On October 5, 2012, CMS released a number of draft Medicaid drug pricing files and related documents for review and comment. Among other things, CMS has posted the June 2012 and July 2012 draft average manufacturer price (AMP)-based Medicaid federal upper limit (FUL) files.  Based on comments that month-to-month fluctuations in the AMP-based FULs “may create problems for pharmacies because they will be unable to predict resulting state reimbursement rates,” CMS has developed a draft three-month rolling average FUL file consisting of the weighted average of the current and two previous monthly draft AMP-based FULs. CMS is posting these draft files, and the draft methodology used to calculate the draft three-month rolling average FUL, for review and comment only. While CMS expects three-month rolling average FULs to fluctuate less than monthly FULs, CMS observes that “the draft three-month rolling average FULs incorporates pricing data older than the current monthly pricing that may be less reflective of pharmacies’ current purchase prices.” CMS is accepting comments on the monthly and three-month rolling average draft AMP-based FULs and the methodologies used to calculate them.

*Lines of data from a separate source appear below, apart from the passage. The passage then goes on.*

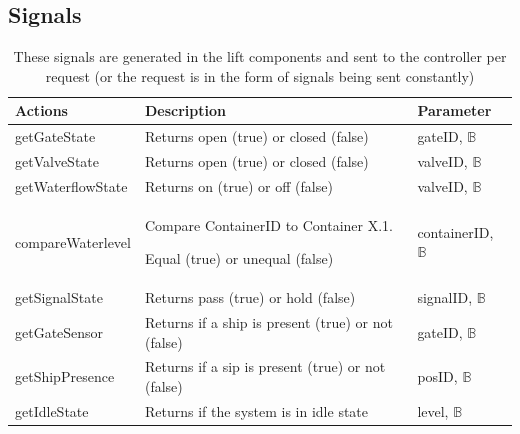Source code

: 		\subsection{Signals}
		\begin{table}[htbp]
			\centering
			\caption{These signals are generated in the lift components and sent to the controller per request (or the request is in the form of signals being sent constantly)}
			\begin{tabular}{lll}
				\toprule
				\textbf{Actions} & \textbf{Description} & \textbf{Parameter} \\
				\hline
				getGateState & Returns open (true) or closed (false) & gateID, $ \mathbb{B} $ \\
				getValveState & Returns open (true) or closed (false) & valveID, $ \mathbb{B} $ \\
				getWaterflowState & Returns on (true) or off (false) & valveID, $ \mathbb{B} $ \\
				compareWaterlevel & \parbox[t]{3in}{Compare ContainerID to Container X.1. \par Equal (true) or unequal (false)} & containerID, $ \mathbb{B} $ \\
				getSignalState & Returns pass (true) or hold (false) & signalID, $ \mathbb{B} $ \\
				getGateSensor & Returns if a ship is present (true) or not (false) & gateID, $ \mathbb{B} $ \\
				getShipPresence  & Returns if a sip is present (true) or not (false) & posID, $ \mathbb{B} $ \\
				getIdleState & Returns if the system is in idle state & level, $ \mathbb{B} $ \\
				\bottomrule
			\end{tabular}%
				\label{tab:addlabel}%
				\end{table}%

CMS also released for comment draft National Average Retail Price (NARP) data, which reflects prices paid for drugs to retail community pharmacies for individuals with Medicaid, cash paying customers, and those with certain third party insurance. CMS expects the reference pricing to assist states in comparing their current pricing policies to that reflected in the draft NARP. In addition, CMS has posted for comment draft National Average Drug Acquisition Cost (NADAC) data, which is based on a voluntary survey of pharmacy invoices, and a draft Monthly New Drug Report that shows newly marketed single source drugs that are currently generally available through wholesalers. CMS states that after it considers comments on all of these files (a comment deadline is not specified), the agency plans to release these data files in final form, with updated files posted on at least a monthly basis. States can use the monthly AMP-based FUL, or the three-month rolling average FUL, once finalized, to develop a pharmacy reimbursement methodology that will allow their pharmacy payments to remain within the FUL in the aggregate. CMS points out that any state that wants to change its pharmacy reimbursement methodology must submit a state plan amendment to CMS for review and approval.